The fact that it gets called multiple times appears to be a consequence
of the way GTK+ works.  When Ethereal reads the capture file, it
dissects every single frame, in sequential order, as

	1) it needs to do so in order to get the values to put in the
	   columns for that field in its row in the packet list pane
	   (first pane);

	2) it needs to allow the dissector to build any internal state
	   it'd need to

		dissect that frame later if you click on it;

		dissect subsequent frames whose complete and correct
		interpretation would depend on the contents of previous
		frames (e.g., a request/response protocol where the
		response cannot be interpreted without knowing what the
		request was - ONC RPC-based and DCE RPC-based protocols
		require this, for example).

However, it does not need to build the full protocol tree for packets on
that pass, so it passes a NULL tree value.  That prevents the
dissectors from building the protocol tree, which means they spend less
CPU time dissecting.

However, when the first item is added to a GtkClist (the widget used to
implement the packet list pane, GTK+ appears to select that item and
deliver a "this item was selected" for that item.  Ethereal responds to
that item by dissecting the frame, constructing its protocol tree, and
displaying that protocol tree in the protocol tree pane (second pane). 
That accounts for the second call to the dissector.

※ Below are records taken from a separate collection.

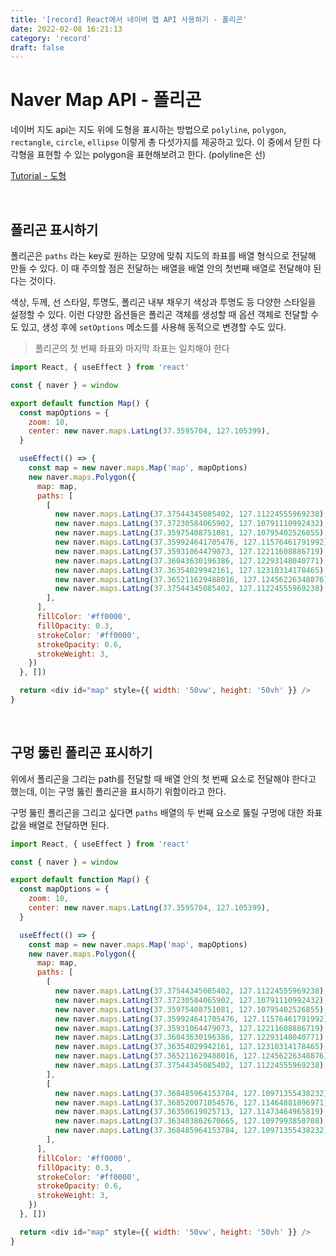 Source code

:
 ```yaml
---
title: '[record] React에서 네이버 맵 API 사용하기 - 폴리곤'
date: 2022-02-08 16:21:13
category: 'record'
draft: false
---
```


# Naver Map API - 폴리곤

네이버 지도 api는 지도 위에 도형을 표시하는 방법으로 `polyline`, `polygon`, `rectangle`, `circle`, `ellipse` 이렇게 총 다섯가지를 제공하고 있다. 이 중에서 닫힌 다각형을 표현할 수 있는 polygon을 표현해보려고 한다. (polyline은 선)

[Tutorial - 도형](https://navermaps.github.io/maps.js.ncp/docs/tutorial-4-Shape.html)

<br />

## 폴리곤 표시하기

폴리곤은 `paths` 라는 key로 원하는 모양에 맞춰 지도의 좌표를 배열 형식으로 전달해 만들 수 있다. 이 때 주의할 점은 전달하는 배열을 배열 안의 첫번째 배열로 전달해야 된다는 것이다.

색상, 두께, 선 스타일, 투명도, 폴리곤 내부 채우기 색상과 투명도 등 다양한 스타일을 설정할 수 있다. 이런 다양한 옵션들은 폴리곤 객체를 생성할 때 옵션 객체로 전달할 수도 있고, 생성 후에 `setOptions` 메소드를 사용해 동적으로 변경할 수도 있다.

> 폴리곤의 첫 번째 좌표와 마지막 좌표는 일치해야 한다

```javascript
import React, { useEffect } from 'react'

const { naver } = window

export default function Map() {
  const mapOptions = {
    zoom: 10,
    center: new naver.maps.LatLng(37.3595704, 127.105399),
  }

  useEffect(() => {
    const map = new naver.maps.Map('map', mapOptions)
    new naver.maps.Polygon({
      map: map,
      paths: [
        [
          new naver.maps.LatLng(37.37544345085402, 127.11224555969238),
          new naver.maps.LatLng(37.37230584065902, 127.10791110992432),
          new naver.maps.LatLng(37.35975408751081, 127.10795402526855),
          new naver.maps.LatLng(37.359924641705476, 127.11576461791992),
          new naver.maps.LatLng(37.35931064479073, 127.12211608886719),
          new naver.maps.LatLng(37.36043630196386, 127.12293148040771),
          new naver.maps.LatLng(37.36354029942161, 127.12310314178465),
          new naver.maps.LatLng(37.365211629488016, 127.12456226348876),
          new naver.maps.LatLng(37.37544345085402, 127.11224555969238),
        ],
      ],
      fillColor: '#ff0000',
      fillOpacity: 0.3,
      strokeColor: '#ff0000',
      strokeOpacity: 0.6,
      strokeWeight: 3,
    })
  }, [])

  return <div id="map" style={{ width: '50vw', height: '50vh' }} />
}
```

<br />

## 구멍 뚫린 폴리곤 표시하기

위에서 폴리곤을 그리는 path를 전달할 때 배열 안의 첫 번째 요소로 전달해야 한다고 했는데, 이는 구멍 뚫린 폴리곤을 표시하기 위함이라고 한다.

구멍 뚫린 폴리곤을 그리고 싶다면 `paths` 배열의 두 번째 요소로 뚫릴 구멍에 대한 좌표값을 배열로 전달하면 된다.

```javascript
import React, { useEffect } from 'react'

const { naver } = window

export default function Map() {
  const mapOptions = {
    zoom: 10,
    center: new naver.maps.LatLng(37.3595704, 127.105399),
  }

  useEffect(() => {
    const map = new naver.maps.Map('map', mapOptions)
    new naver.maps.Polygon({
      map: map,
      paths: [
        [
          new naver.maps.LatLng(37.37544345085402, 127.11224555969238),
          new naver.maps.LatLng(37.37230584065902, 127.10791110992432),
          new naver.maps.LatLng(37.35975408751081, 127.10795402526855),
          new naver.maps.LatLng(37.359924641705476, 127.11576461791992),
          new naver.maps.LatLng(37.35931064479073, 127.12211608886719),
          new naver.maps.LatLng(37.36043630196386, 127.12293148040771),
          new naver.maps.LatLng(37.36354029942161, 127.12310314178465),
          new naver.maps.LatLng(37.365211629488016, 127.12456226348876),
          new naver.maps.LatLng(37.37544345085402, 127.11224555969238),
        ],
        [
          new naver.maps.LatLng(37.368485964153784, 127.10971355438232),
          new naver.maps.LatLng(37.368520071054576, 127.11464881896971),
          new naver.maps.LatLng(37.36350619025713, 127.11473464965819),
          new naver.maps.LatLng(37.363403862670665, 127.1097993850708),
          new naver.maps.LatLng(37.368485964153784, 127.10971355438232),
        ],
      ],
      fillColor: '#ff0000',
      fillOpacity: 0.3,
      strokeColor: '#ff0000',
      strokeOpacity: 0.6,
      strokeWeight: 3,
    })
  }, [])

  return <div id="map" style={{ width: '50vw', height: '50vh' }} />
}
```

<br/>
<br/>
<br/>
<br/>
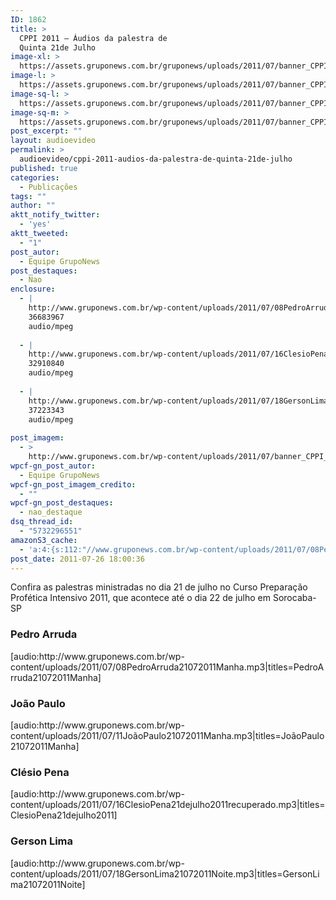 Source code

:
 ```yaml
---
ID: 1862
title: >
  CPPI 2011 – Áudios da palestra de
  Quinta 21de Julho
image-xl: >
  https://assets.gruponews.com.br/gruponews/uploads/2011/07/banner_CPPI_audios-21.jpg
image-l: >
  https://assets.gruponews.com.br/gruponews/uploads/2011/07/banner_CPPI_audios-21.jpg
image-sq-l: >
  https://assets.gruponews.com.br/gruponews/uploads/2011/07/banner_CPPI_audios-21.jpg
image-sq-m: >
  https://assets.gruponews.com.br/gruponews/uploads/2011/07/banner_CPPI_audios-21-720x307.jpg
post_excerpt: ""
layout: audioevideo
permalink: >
  audioevideo/cppi-2011-audios-da-palestra-de-quinta-21de-julho
published: true
categories:
  - Publicações
tags: ""
author: ""
aktt_notify_twitter:
  - 'yes'
aktt_tweeted:
  - "1"
post_autor:
  - Equipe GrupoNews
post_destaques:
  - Nao
enclosure:
  - |
    http://www.gruponews.com.br/wp-content/uploads/2011/07/08PedroArruda21072011Manha.mp3
    36683967
    audio/mpeg
    
  - |
    http://www.gruponews.com.br/wp-content/uploads/2011/07/16ClesioPena21dejulho2011recuperado.mp3
    32910840
    audio/mpeg
    
  - |
    http://www.gruponews.com.br/wp-content/uploads/2011/07/18GersonLima21072011Noite.mp3
    37223343
    audio/mpeg
    
post_imagem:
  - >
    http://www.gruponews.com.br/wp-content/uploads/2011/07/banner_CPPI_audios-21.jpg
wpcf-gn_post_autor:
  - Equipe GrupoNews
wpcf-gn_post_imagem_credito:
  - ""
wpcf-gn_post_destaques:
  - nao_destaque
dsq_thread_id:
  - "5732296551"
amazonS3_cache:
  - 'a:4:{s:112:"//www.gruponews.com.br/wp-content/uploads/2011/07/08PedroArruda21072011Manha.mp3|titles=PedroArruda21072011Manha";a:1:{s:9:"timestamp";i:1502656685;}s:110:"//www.gruponews.com.br/wp-content/uploads/2011/07/11JoãoPaulo21072011Manha.mp3|titles=JoãoPaulo21072011Manha";a:1:{s:9:"timestamp";i:1502656685;}s:120:"//www.gruponews.com.br/wp-content/uploads/2011/07/16ClesioPena21dejulho2011recuperado.mp3|titles=ClesioPena21dejulho2011";a:1:{s:9:"timestamp";i:1502656685;}s:110:"//www.gruponews.com.br/wp-content/uploads/2011/07/18GersonLima21072011Noite.mp3|titles=GersonLima21072011Noite";a:1:{s:9:"timestamp";i:1502656685;}}'
post_date: 2011-07-26 18:00:36
---
```

Confira as palestras ministradas no dia 21 de julho no Curso Preparação Profética Intensivo 2011, que acontece até o dia 22 de julho em Sorocaba-SP
<h3>Pedro Arruda</h3>
[audio:http://www.gruponews.com.br/wp-content/uploads/2011/07/08PedroArruda21072011Manha.mp3|titles=PedroArruda21072011Manha]
<h3>João Paulo</h3>
[audio:http://www.gruponews.com.br/wp-content/uploads/2011/07/11JoãoPaulo21072011Manha.mp3|titles=JoãoPaulo21072011Manha]
<h3>Clésio Pena</h3>
[audio:http://www.gruponews.com.br/wp-content/uploads/2011/07/16ClesioPena21dejulho2011recuperado.mp3|titles=ClesioPena21dejulho2011]
<h3>Gerson Lima</h3>
[audio:http://www.gruponews.com.br/wp-content/uploads/2011/07/18GersonLima21072011Noite.mp3|titles=GersonLima21072011Noite] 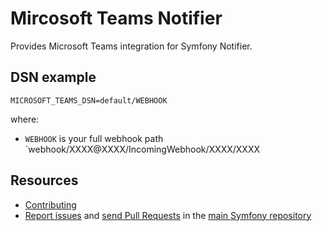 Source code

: Mircosoft Teams Notifier
========================

Provides Microsoft Teams integration for Symfony Notifier.

DSN example
-----------

```
MICROSOFT_TEAMS_DSN=default/WEBHOOK
```

where:
- `WEBHOOK` is your full webhook path `webhook/XXXX@XXXX/IncomingWebhook/XXXX/XXXX

Resources
---------

  * [Contributing](https://symfony.com/doc/current/contributing/index.html)
  * [Report issues](https://github.com/symfony/symfony/issues) and
    [send Pull Requests](https://github.com/symfony/symfony/pulls)
    in the [main Symfony repository](https://github.com/symfony/symfony)
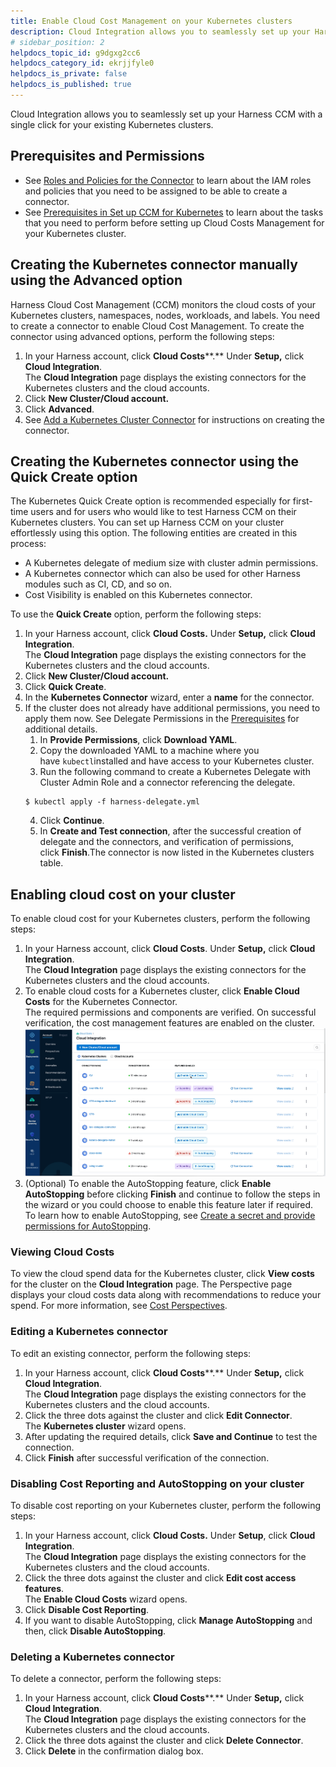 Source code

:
 ```yaml
---
title: Enable Cloud Cost Management on your Kubernetes clusters
description: Cloud Integration allows you to seamlessly set up your Harness CCM with a single click for your existing Kubernetes clusters. Prerequisites and Permissions. See Roles and Policies for the Connector t…
# sidebar_position: 2
helpdocs_topic_id: g9dgxg2cc6
helpdocs_category_id: ekrjjfyle0
helpdocs_is_private: false
helpdocs_is_published: true
---
```


Cloud Integration allows you to seamlessly set up your Harness CCM with a single click for your existing Kubernetes clusters.

## Prerequisites and Permissions

* See [Roles and Policies for the Connector](https://docs.harness.io/article/1gaud2efd4-add-a-kubernetes-cluster-connector#review_roles_and_policies_for_the_connector) to learn about the IAM roles and policies that you need to be assigned to be able to create a connector.
* See [Prerequisites in Set up CCM for Kubernetes](../../1-onboard-with-cloud-cost-management/set-up-cloud-cost-management/set-up-cost-visibility-for-kubernetes.md) to learn about the tasks that you need to perform before setting up Cloud Costs Management for your Kubernetes cluster.

## Creating the Kubernetes connector manually using the Advanced option

Harness Cloud Cost Management (CCM) monitors the cloud costs of your Kubernetes clusters, namespaces, nodes, workloads, and labels. You need to create a connector to enable Cloud Cost Management. To create the connector using advanced options, perform the following steps:

1. In your Harness account, click **Cloud Costs****.** Under **Setup,** click **Cloud Integration**.  
The **Cloud Integration** page displays the existing connectors for the Kubernetes clusters and the cloud accounts.
2. Click **New Cluster/Cloud account.**
3. Click **Advanced**.
4. See [Add a Kubernetes Cluster Connector](https://docs.harness.io/article/1gaud2efd4-add-a-kubernetes-cluster-connector) for instructions on creating the connector.

## Creating the Kubernetes connector using the Quick Create option

The Kubernetes Quick Create option is recommended especially for first-time users and for users who would like to test Harness CCM on their Kubernetes clusters. You can set up Harness CCM on your cluster effortlessly using this option. The following entities are created in this process:

* A Kubernetes delegate of medium size with cluster admin permissions.
* A Kubernetes connector which can also be used for other Harness modules such as CI, CD, and so on.
* Cost Visibility is enabled on this Kubernetes connector.

To use the **Quick Create** option, perform the following steps:

1. In your Harness account, click **Cloud Costs.** Under **Setup,** click **Cloud Integration**.  
The **Cloud Integration** page displays the existing connectors for the Kubernetes clusters and the cloud accounts.
2. Click **New Cluster/Cloud account.**
3. Click **Quick Create**.
4. In the **Kubernetes Connector** wizard, enter a **name** for the connector.
5. If the cluster does not already have additional permissions, you need to apply them now. See Delegate Permissions in the [Prerequisites](../../1-onboard-with-cloud-cost-management/set-up-cloud-cost-management/set-up-cost-visibility-for-kubernetes.md) for additional details.
	1. In **Provide Permissions**, click **Download YAML**.
	2. Copy the downloaded YAML to a machine where you have `kubectl`installed and have access to your Kubernetes cluster.
	3. Run the following command to create a Kubernetes Delegate with Cluster Admin Role and a connector referencing the delegate.
	```
	$ kubectl apply -f harness-delegate.yml
	```
	4. Click **Continue**.
	5. In **Create and Test connection**, after the successful creation of delegate and the connectors, and verification of permissions, click **Finish**.The connector is now listed in the Kubernetes clusters table.

## Enabling cloud cost on your cluster

To enable cloud cost for your Kubernetes clusters, perform the following steps:

1. In your Harness account, click **Cloud Costs**. Under **Setup,** click **Cloud Integration**.  
The **Cloud Integration** page displays the existing connectors for the Kubernetes clusters and the cloud accounts.
2. To enable cloud costs for a Kubernetes cluster, click **Enable Cloud Costs** for the Kubernetes Connector.  
The required permissions and components are verified. On successful verification, the cost management features are enabled on the cluster.![](./static/use-cloud-integration-00.gif)
1. (Optional) To enable the AutoStopping feature, click **Enable AutoStopping** before clicking **Finish** and continue to follow the steps in the wizard or you could choose to enable this feature later if required. To learn how to enable AutoStopping, see [Create a secret and provide permissions for AutoStopping](../../1-onboard-with-cloud-cost-management/set-up-cloud-cost-management/set-up-cost-visibility-for-kubernetes.md).

### Viewing Cloud Costs

To view the cloud spend data for the Kubernetes cluster, click **View costs** for the cluster on the **Cloud Integration** page. The Perspective page displays your cloud costs data along with recommendations to reduce your spend. For more information, see [Cost Perspectives](../2-ccm-perspectives/1-create-cost-perspectives.md).

### Editing a Kubernetes connector

To edit an existing connector, perform the following steps:

1. In your Harness account, click **Cloud Costs****.** Under **Setup,** click **Cloud Integration**.  
The **Cloud Integration** page displays the existing connectors for the Kubernetes clusters and the cloud accounts.
2. Click the three dots against the cluster and click **Edit Connector**.  
The **Kubernetes cluster** wizard opens.
3. After updating the required details, click **Save and Continue** to test the connection.
4. Click **Finish** after successful verification of the connection.

### Disabling Cost Reporting and AutoStopping on your cluster

To disable cost reporting on your Kubernetes cluster, perform the following steps:

1. In your Harness account, click **Cloud Costs.** Under **Setup**, click **Cloud Integration**.  
The **Cloud Integration** page displays the existing connectors for the Kubernetes clusters and the cloud accounts.
2. Click the three dots against the cluster and click **Edit cost access features**.  
The **Enable Cloud Costs** wizard opens.
3. Click **Disable Cost Reporting**.
4. If you want to disable AutoStopping, click **Manage AutoStopping** and then, click **Disable AutoStopping**.

### Deleting a Kubernetes connector

To delete a connector, perform the following steps:

1. In your Harness account, click **Cloud Costs****.** Under **Setup,** click **Cloud Integration**.  
The **Cloud Integration** page displays the existing connectors for the Kubernetes clusters and the cloud accounts.
2. Click the three dots against the cluster and click **Delete Connector**.
3. Click **Delete** in the confirmation dialog box.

I'd have to look at the code to see why there's a third call, but I
think Ethereal might also explicitly select the first frame (it might
not be assuming that GTK+ will do so), provoking another dissection and
display.

Note that no dissector can *ever* assume it will be called only once,
nor can it ever assume that it will only be called on the Nth frame
immediately after it's been called on frames 1 through N-1.